The future of tribunals is another important issue. The tribunal of inquiry is the Rolls Royce of inquiries and, as such, it will always be an expensive item. In many cases, however, this type of inquiry is not necessary. To some degree, the Minister, in his Commissions of Investigation Bill, outlines proposals, with which I largely agree, to institute measures, procedures and mechanisms which would result in a gradual approach being taken and the establishment of a full-blown tribunal of inquiry as a last resort.

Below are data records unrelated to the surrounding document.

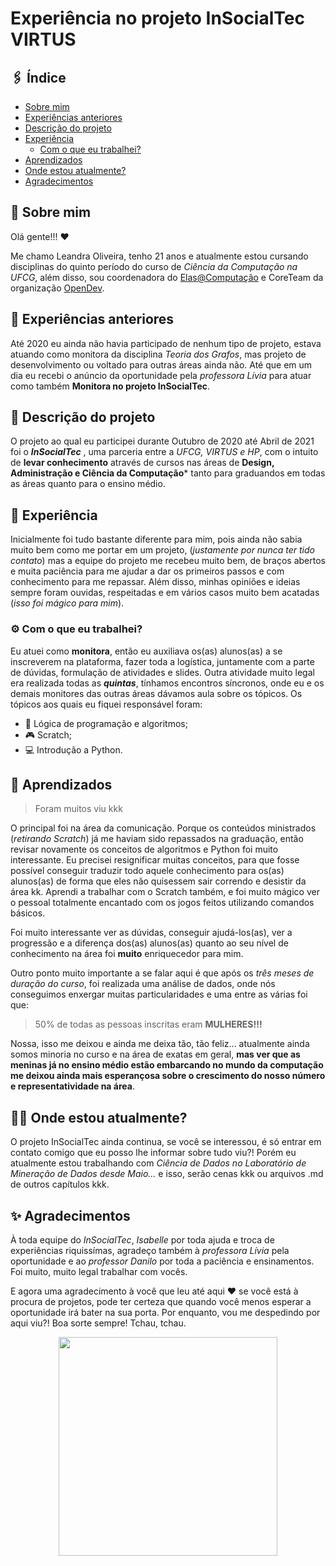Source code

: # Experiência no projeto InSocialTec VIRTUS

## :paperclips: Índice
- [Sobre mim](#pencil-Sobre-mim)
- [Experiências anteriores](#pushpin-Experiências-anteriores)
- [Descrição do projeto](#scroll-Descrição-do-projeto)
- [Experiência](#thought_balloon-Experiência)
  - [Com o que eu trabalhei?](#gear-Com-o-que-eu-trabalhei?)
- [Aprendizados](#arrows_counterclockwise-Aprendizados)
- [Onde estou atualmente? ](#woman_technologist-Onde-estou-atualmente?)
- [Agradecimentos](#sparkles-Agradecimentos)

## :pencil: Sobre mim
Olá gente!!! :heart: 

Me chamo Leandra Oliveira, tenho 21 anos e atualmente estou cursando disciplinas do quinto período do curso 
de *Ciência da Computação na UFCG*, além disso, sou coordenadora do [Elas@Computação](https://elas.computacao.ufcg.edu.br/) 
e CoreTeam da organização [OpenDev](https://opendevufcg.org/). 

## :pushpin: Experiências anteriores
Até 2020 eu ainda não havia participado de nenhum tipo de projeto, estava atuando como monitora da disciplina *Teoria dos Grafos*,
mas projeto de desenvolvimento ou voltado para outras áreas ainda não. Até que em um dia eu recebi o anúncio da oportunidade pela
*professora Lívia* para atuar como também **Monitora no projeto InSocialTec**. 

## :scroll: Descrição do projeto

O projeto ao qual eu participei durante Outubro de 2020 até Abril de 2021 foi o ***InSocialTec*** , uma parceria entre a *UFCG,
VIRTUS e HP*, com o intuito de **levar conhecimento** através de cursos nas áreas de **Design, Administração e Ciência da Computação*** 
tanto para graduandos em todas as áreas quanto para o ensino médio.

## :thought_balloon: Experiência 

Inicialmente foi tudo bastante diferente para mim, pois ainda não sabia muito bem como me portar em um projeto,
(*justamente por nunca ter tido contato*) mas a equipe do projeto me recebeu muito bem, de braços abertos e muita paciência para 
me ajudar a dar os primeiros passos e com conhecimento para me repassar.
Além disso, minhas opiniões e ideias sempre foram ouvidas, respeitadas e em vários casos muito bem acatadas (*isso foi mágico para mim*).

### :gear: Com o que eu trabalhei?

Eu atuei como **monitora**, então eu auxiliava os(as) alunos(as) a se inscreverem na plataforma, fazer toda a logística,
juntamente com a parte de dúvidas, formulação de atividades e slides. Outra atividade muito legal era realizada todas as ***quintas***,
tínhamos encontros síncronos, onde eu e os demais monitores das outras áreas dávamos aula sobre os tópicos. Os tópicos aos quais eu 
fiquei responsável foram:

- :abacus: Lógica de programação e algoritmos;
- 🎮 Scratch;
- :computer: Introdução a Python.

## :arrows_counterclockwise: Aprendizados

> Foram muitos viu kkk

O principal foi na área da comunicação.  Porque os conteúdos ministrados (*retirando Scratch*) já me haviam sido repassados 
na graduação, então revisar novamente os conceitos de algoritmos e Python foi muito interessante. Eu precisei resignificar muitas 
conceitos, para que fosse possível conseguir traduzir todo aquele conhecimento para os(as) alunos(as) de forma que eles não quisessem 
sair correndo e desistir da área kk. 
Aprendi a trabalhar com o Scratch também, e foi muito mágico ver o pessoal totalmente encantado com os jogos 
feitos utilizando comandos básicos.

Foi muito interessante ver as dúvidas, conseguir ajudá-los(as), ver a progressão e a diferença dos(as) alunos(as) quanto ao seu nível
de conhecimento na área foi **muito** enriquecedor para mim. 

Outro ponto muito importante a se falar aqui é que após os *três meses de duração do curso*, foi realizada uma análise de dados, onde nós conseguimos
enxergar muitas particularidades e uma entre as várias foi que:
> 50% de todas as pessoas inscritas eram **MULHERES!!!**

Nossa, isso me deixou e ainda me deixa tão, tão feliz... atualmente ainda somos minoria no curso e na área de exatas em geral,
**mas ver que as meninas já no ensino médio estão embarcando no mundo da computação me deixou ainda mais esperançosa 
sobre o crescimento do nosso número e representatividade na área**.

## :woman_technologist: Onde estou atualmente? 

O projeto InSocialTec ainda continua, se você se interessou, é só entrar em contato comigo que eu posso lhe informar sobre tudo viu?!
Porém eu atualmente estou trabalhando com *Ciência de Dados no Laboratório de Mineração de Dados desde Maio...* e isso, serão cenas kkk ou 
arquivos .md de outros capítulos kkk. 

## :sparkles: Agradecimentos

À toda equipe do *InSocialTec*, *Isabelle* por toda ajuda e troca de experiências riquissímas, agradeço também à *professora Lívia* pela oportunidade e ao *professor Danilo* por toda a paciência e ensinamentos.
Foi muito, muito legal trabalhar com vocês.

E agora uma agradecimento à você que leu até aqui :heart: se você está à procura de projetos, pode ter certeza que quando você menos
esperar a oportunidade irá bater na sua porta. Por enquanto, vou me despedindo por aqui viu?! Boa sorte sempre! Tchau, tchau. 

<div align=center>
  <img width=350px src='https://user-images.githubusercontent.com/42751604/130894080-5dc128c4-1fdd-4978-846b-9556cf669a02.gif'/>  
</div>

While the proposal to have different types of investigation is welcome, the Minister omitted the most important area. Essentially, Members of the Houses are elected to make legislation, govern and ensure that the public administration is scrutinised and nobody is above the law. Although the Oireachtas has a wide-ranging role and broad responsibility, it seems to be regarded as a talking shop which does not exercise the range of powers it should. In other jurisdictions, notably the United States, the committee system has assumed a major role and has considerable powers to deal with matters of this nature, ranging from powers of scrutiny and monitoring, to the power to call to account public servants and those involved in the private sector. This House embarked on that process but was suddenly short-circuited and stymied by the Abbeylara decision.
The Abbeylara inquiry was an anomaly which did not fall within the normal range of investigations a committee of the House could conduct. Essentially, the case involved a manslaughter offence. The manner in which the House dealt with it — through a committee — was not appropriate. The fact that the House ran into a brick wall in that inquiry is not a reason for suddenly stopping and deciding it no longer has any role or powers in this area.
We should make all the constitutional or legal changes necessary to enable the committee or sub-committee system — I am currently engaged in the Barron inquiry being conducted by a sub-committee of the Committee on Justice, Equality, Defence and Women's Rights — to conduct investigations. This could involve the appointment of a parliamentary investigator to perform the role carried out by the Comptroller and Auditor General in the DIRT tax scandal, after which a relevant sub-committee or committee could conduct an investigation. The considerable potential for the committee system to deal with matters requiring investigation should be explored and I hope the Minister takes this on board in the commission of inquiry Bill.